Types of shoe sole materials

Updated February 21, 2017

The soles of a shoe can play a major part in your decision to buy one pair over another. A plethora of shoe-sole material exists in the industry, and manufacturers choose the materials they use carefully. Where you, the consumer, will wear your shoes, what you do in them and even how the materials are acquired may sway the manufacturer toward one material or another, just as it will ultimately influence your decision to buy.

Rubber Soles

Many traditional canvas sneakers and high-tops, such as Converse All Stars and British plimsolls, feature rubber soles. Rubber soles may be moulded from rubber alone, or they may be mixed with other materials. Some synthetic compounds also simulate the flexibility and protection of rubber, and they are used alone or with other materials to compose the soles and bodies of footwear designed for use at beaches.

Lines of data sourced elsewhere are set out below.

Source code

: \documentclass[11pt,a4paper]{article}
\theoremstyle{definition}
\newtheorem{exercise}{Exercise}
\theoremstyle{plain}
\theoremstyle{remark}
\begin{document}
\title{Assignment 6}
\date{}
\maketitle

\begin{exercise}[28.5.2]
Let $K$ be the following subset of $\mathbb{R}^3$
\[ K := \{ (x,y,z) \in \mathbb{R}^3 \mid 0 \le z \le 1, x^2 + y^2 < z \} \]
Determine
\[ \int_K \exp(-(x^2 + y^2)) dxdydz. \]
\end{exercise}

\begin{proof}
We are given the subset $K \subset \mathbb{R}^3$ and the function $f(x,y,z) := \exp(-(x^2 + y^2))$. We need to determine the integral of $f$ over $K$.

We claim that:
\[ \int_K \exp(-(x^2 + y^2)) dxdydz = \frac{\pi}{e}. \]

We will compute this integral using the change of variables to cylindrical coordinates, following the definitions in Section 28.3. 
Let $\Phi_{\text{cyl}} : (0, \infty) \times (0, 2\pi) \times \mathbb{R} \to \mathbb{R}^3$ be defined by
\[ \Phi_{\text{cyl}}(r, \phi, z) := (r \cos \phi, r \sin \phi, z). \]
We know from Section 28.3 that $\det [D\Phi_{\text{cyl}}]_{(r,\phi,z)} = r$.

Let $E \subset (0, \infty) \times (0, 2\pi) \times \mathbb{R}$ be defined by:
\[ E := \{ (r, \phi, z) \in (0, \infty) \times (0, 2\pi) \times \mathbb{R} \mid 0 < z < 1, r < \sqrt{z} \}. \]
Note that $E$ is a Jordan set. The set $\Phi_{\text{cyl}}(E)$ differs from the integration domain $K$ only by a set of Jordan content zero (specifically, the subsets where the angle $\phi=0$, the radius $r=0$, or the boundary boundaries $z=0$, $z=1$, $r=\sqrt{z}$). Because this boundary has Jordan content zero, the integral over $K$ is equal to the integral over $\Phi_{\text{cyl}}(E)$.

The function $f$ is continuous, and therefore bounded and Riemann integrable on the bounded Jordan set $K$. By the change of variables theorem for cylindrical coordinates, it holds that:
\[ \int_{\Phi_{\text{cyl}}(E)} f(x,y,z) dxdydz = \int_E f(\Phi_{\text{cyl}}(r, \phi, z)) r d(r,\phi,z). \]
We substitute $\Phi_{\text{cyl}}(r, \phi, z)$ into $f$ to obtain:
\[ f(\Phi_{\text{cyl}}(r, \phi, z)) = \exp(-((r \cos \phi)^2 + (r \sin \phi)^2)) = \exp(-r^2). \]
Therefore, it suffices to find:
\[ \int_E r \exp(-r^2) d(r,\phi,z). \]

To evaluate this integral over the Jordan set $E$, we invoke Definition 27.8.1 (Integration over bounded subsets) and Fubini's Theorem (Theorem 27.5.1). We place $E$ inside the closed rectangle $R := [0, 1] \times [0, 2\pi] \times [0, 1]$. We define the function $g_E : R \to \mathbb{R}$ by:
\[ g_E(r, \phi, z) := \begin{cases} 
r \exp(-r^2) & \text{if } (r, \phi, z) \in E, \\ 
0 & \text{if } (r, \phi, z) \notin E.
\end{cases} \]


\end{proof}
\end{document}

Waterproof shoes and boots, such as Wellington boots, may be made entirely of rubber, or they may feature a mix of rubber and polyvinyl chloride in their design. Thin rubber is a common sole material for toddlers, as it provides protection and skid-resistance while they run, jump and play.

Leather Soles

Leather made from top-grade cowhide is often used to prevent slips on hardwood, tile and other smooth surfaces. Double-layer flexible leather soles also offer the same resistance to slippage and create a slightly thicker sole for more foot protection. Suede leather, which is very soft, allows for more flexibility and sensory input to the feet. Suede is often used for indoor shoes, such as slippers or moccasins, which do not need to provide protection from weather or debris. Suede can also be double-layered to provide additional warmth and protection.

Synthetic Materials

Many synthetic materials are used in shoe-sole design and construction. In addition to polyvinyl chloride, polyurethane and neoprene are sometimes used to provide a flexible sole with much greater protection than other flexible materials. Neoprene is used not only for human shoes, but also in bootees for search-and-rescue dogs, which utilise the material's flexibility while they climb or run while relying on its toughness to protect them from hazards.

Recycled Materials

More recent trends in shoe construction have seen the introduction of recycled materials in shoe construction. Three notable footwear companies make use of recycled tires to construct their soles. The Timberland Earthkeeper brand features soles made from a mix of 42 per cent recycled tire rubber and virgin rubber. Blackspot Unswooshers feature soles cut directly from the tread of recycled tires, and they leave a distinctive tire tread pattern on snow or soft ground. Earth Footwear uses 70 per cent recycled materials in the footbeds of their shoes.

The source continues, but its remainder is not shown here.